Here are some remarks about the replacement of the printing dialogs by the DBUS interface to the Common Printing Dialog in applications:

For generic GNOME and KDE applications the dialog should be replaced by modifying the GNOME and KDE library functions which call the original printing dialog. Main problem here is that some apps customize the printing dialog by inheriting the printing dialog class and extending it.

Firefox 3.x uses the GTK printing dialog currently, so it will be covered by the change of the GNOME/GTK libraries.

Thunderbird will also use the GTK dialog for 3.x, but 3.x will not finish in time for Intrepid. Perhaps the 3.x printing code needs to be backported to 2.x.

Red Hat/Fedora patches OpenOffice.org t use the GTK dialog. This patch shows where OOo gets changed fo replacing its printing dialog and so it can be a base for replacing OOo's original dialog by the DBUS interface to the new dialog. In a first approach one could use the patch as is and when Lars modifies the GTK/GNOME libraries to get the new dialog into the GNOME apps, it will also appear for OOo. But probably we must rather modify the patch to do direct calls to the new dialog's DBUS interface instead of GTK lib calls, so that we do not pull the GTK libs onto the Kubuntu live CDs (and space-limited KDE-based distros in general).

Code

The code for the Common Printing dialog is hosted at OpenPrinting.
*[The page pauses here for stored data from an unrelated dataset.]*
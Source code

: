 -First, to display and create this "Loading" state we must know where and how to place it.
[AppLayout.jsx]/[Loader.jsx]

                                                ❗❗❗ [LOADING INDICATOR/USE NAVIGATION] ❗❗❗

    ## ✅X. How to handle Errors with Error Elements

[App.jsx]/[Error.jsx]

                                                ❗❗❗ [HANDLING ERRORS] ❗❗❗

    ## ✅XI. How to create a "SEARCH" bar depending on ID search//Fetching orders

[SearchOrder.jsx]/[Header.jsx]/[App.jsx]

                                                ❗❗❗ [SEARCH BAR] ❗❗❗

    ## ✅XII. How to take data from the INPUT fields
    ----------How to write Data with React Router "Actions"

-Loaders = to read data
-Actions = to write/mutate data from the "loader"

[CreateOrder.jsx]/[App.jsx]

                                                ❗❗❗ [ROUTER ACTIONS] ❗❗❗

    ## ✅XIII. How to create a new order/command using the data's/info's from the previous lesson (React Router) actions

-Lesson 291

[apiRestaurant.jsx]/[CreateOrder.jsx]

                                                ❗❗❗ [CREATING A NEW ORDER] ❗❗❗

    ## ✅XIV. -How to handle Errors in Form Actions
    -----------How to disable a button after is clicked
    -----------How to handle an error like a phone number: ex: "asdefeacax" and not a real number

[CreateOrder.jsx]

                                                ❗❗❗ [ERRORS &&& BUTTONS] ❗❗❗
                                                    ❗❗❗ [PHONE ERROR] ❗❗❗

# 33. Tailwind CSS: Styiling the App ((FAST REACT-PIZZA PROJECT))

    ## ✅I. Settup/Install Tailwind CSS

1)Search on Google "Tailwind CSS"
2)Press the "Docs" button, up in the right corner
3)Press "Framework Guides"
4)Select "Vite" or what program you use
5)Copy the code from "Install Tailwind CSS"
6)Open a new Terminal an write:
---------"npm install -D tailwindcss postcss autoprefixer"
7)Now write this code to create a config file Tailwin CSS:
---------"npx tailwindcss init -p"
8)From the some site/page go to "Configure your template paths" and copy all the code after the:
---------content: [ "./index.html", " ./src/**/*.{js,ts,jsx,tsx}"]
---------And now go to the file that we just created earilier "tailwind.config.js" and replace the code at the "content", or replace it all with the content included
Browse it with

http://bzr.openprinting.org/devel/common-printing-dialog

Download it with

bzr branch http://bzr.openprinting.org/devel/common-printing-dialog

Data preservation and migration

Outstanding issues

BoF agenda and discussion

  • Discussion of requirements and specs
  • Integration in Intrepid: KDE, GNOME, non-KDE/GNOME apps

We need call-in access for Alexander Wauck (USA), Lars Uebernickel (Germany), and Peter Sikking (Germany).

Further discussion

Discussion places for this project are the [https://lists.linux-foundation.org/mailman/listinfo/printing-architecture printing-architecture mailing list at OpenPrinting] (See especially also its [https://lists.linux-foundation.org/pipermail/printing-architecture/2008/thread.html archives]) and the #openusability IRC channel on Freenode (tkamppeter = Till Kamppeter, guiguru = Peter Sikking, larsu = Lars Uebernickel, waucka = Alexander Wauck).

Acknowledgments

We thank HP, Konica Minolta, Epson, and Canon for the financial support of OpenPrinting. We also thank Epson for funding Peter Sikking's travel to Tokyo and Istanbul. We thank Google for funding the student projects.